Assigned task
Among the records below, find the line that has "- **Gestion experte**"; from there, give the lines again exactly, and stop after the line that has "### BLOK Capital".

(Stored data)
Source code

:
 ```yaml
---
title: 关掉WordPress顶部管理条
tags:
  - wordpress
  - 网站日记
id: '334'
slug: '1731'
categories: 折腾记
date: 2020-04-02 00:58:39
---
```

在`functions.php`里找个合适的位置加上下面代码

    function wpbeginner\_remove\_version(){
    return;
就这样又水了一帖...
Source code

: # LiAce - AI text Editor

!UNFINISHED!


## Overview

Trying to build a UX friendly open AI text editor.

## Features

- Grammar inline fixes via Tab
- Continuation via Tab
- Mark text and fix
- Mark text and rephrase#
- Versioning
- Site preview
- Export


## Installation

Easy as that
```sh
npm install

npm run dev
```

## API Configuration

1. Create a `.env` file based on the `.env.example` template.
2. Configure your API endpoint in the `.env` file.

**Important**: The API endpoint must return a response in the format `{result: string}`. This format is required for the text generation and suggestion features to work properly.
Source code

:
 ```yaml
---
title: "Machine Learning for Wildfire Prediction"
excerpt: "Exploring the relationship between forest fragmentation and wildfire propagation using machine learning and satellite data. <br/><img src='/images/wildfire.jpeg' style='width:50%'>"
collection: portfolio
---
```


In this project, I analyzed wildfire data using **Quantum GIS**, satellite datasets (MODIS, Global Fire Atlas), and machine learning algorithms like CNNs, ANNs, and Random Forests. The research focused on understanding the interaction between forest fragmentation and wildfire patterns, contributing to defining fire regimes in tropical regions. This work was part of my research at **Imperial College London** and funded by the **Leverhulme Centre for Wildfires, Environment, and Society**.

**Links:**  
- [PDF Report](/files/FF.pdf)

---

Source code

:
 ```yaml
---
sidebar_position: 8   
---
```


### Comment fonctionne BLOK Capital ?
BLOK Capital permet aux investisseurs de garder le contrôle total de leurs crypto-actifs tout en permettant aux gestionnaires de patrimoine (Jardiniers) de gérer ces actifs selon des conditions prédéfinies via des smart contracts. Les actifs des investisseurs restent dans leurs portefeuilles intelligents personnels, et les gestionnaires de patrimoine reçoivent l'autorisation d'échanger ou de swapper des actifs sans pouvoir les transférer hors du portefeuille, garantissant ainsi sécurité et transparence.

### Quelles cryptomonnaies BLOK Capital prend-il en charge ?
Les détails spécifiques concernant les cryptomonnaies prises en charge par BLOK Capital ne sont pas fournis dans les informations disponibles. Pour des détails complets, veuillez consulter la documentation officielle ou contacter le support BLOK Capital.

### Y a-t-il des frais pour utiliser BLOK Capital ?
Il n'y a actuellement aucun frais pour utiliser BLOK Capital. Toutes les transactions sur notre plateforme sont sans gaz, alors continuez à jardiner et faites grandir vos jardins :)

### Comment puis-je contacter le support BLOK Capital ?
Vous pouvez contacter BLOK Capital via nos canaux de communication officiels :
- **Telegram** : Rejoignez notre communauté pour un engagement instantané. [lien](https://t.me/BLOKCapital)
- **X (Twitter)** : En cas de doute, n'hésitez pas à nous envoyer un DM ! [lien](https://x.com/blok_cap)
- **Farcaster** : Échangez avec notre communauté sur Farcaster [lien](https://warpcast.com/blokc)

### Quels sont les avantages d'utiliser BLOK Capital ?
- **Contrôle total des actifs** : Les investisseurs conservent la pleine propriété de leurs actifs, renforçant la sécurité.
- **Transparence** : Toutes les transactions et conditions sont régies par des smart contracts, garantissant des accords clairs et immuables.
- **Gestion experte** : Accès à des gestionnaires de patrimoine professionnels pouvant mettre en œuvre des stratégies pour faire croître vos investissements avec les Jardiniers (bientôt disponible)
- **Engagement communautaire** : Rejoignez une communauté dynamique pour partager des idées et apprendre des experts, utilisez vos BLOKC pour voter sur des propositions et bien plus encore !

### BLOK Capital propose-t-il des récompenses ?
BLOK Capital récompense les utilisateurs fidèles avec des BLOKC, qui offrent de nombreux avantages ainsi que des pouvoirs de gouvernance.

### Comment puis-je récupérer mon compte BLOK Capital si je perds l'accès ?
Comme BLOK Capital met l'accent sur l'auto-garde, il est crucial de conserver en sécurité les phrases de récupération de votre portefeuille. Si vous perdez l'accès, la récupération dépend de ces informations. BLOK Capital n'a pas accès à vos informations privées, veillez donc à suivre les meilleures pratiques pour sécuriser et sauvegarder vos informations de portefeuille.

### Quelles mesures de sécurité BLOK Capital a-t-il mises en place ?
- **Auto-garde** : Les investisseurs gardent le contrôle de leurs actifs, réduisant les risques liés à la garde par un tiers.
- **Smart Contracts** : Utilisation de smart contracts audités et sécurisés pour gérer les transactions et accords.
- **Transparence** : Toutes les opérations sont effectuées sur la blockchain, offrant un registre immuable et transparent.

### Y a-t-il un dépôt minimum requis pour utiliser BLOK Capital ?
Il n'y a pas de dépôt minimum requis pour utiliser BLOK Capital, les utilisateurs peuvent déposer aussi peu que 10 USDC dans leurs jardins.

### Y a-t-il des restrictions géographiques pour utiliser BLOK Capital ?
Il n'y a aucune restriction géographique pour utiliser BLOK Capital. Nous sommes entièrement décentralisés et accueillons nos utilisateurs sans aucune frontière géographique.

Reply to the task
- **Gestion experte** : Accès à des gestionnaires de patrimoine professionnels pouvant mettre en œuvre des stratégies pour faire croître vos investissements avec les Jardiniers (bientôt disponible)
- **Engagement communautaire** : Rejoignez une communauté dynamique pour partager des idées et apprendre des experts, utilisez vos BLOKC pour voter sur des propositions et bien plus encore !

### BLOK Capital propose-t-il des récompenses ?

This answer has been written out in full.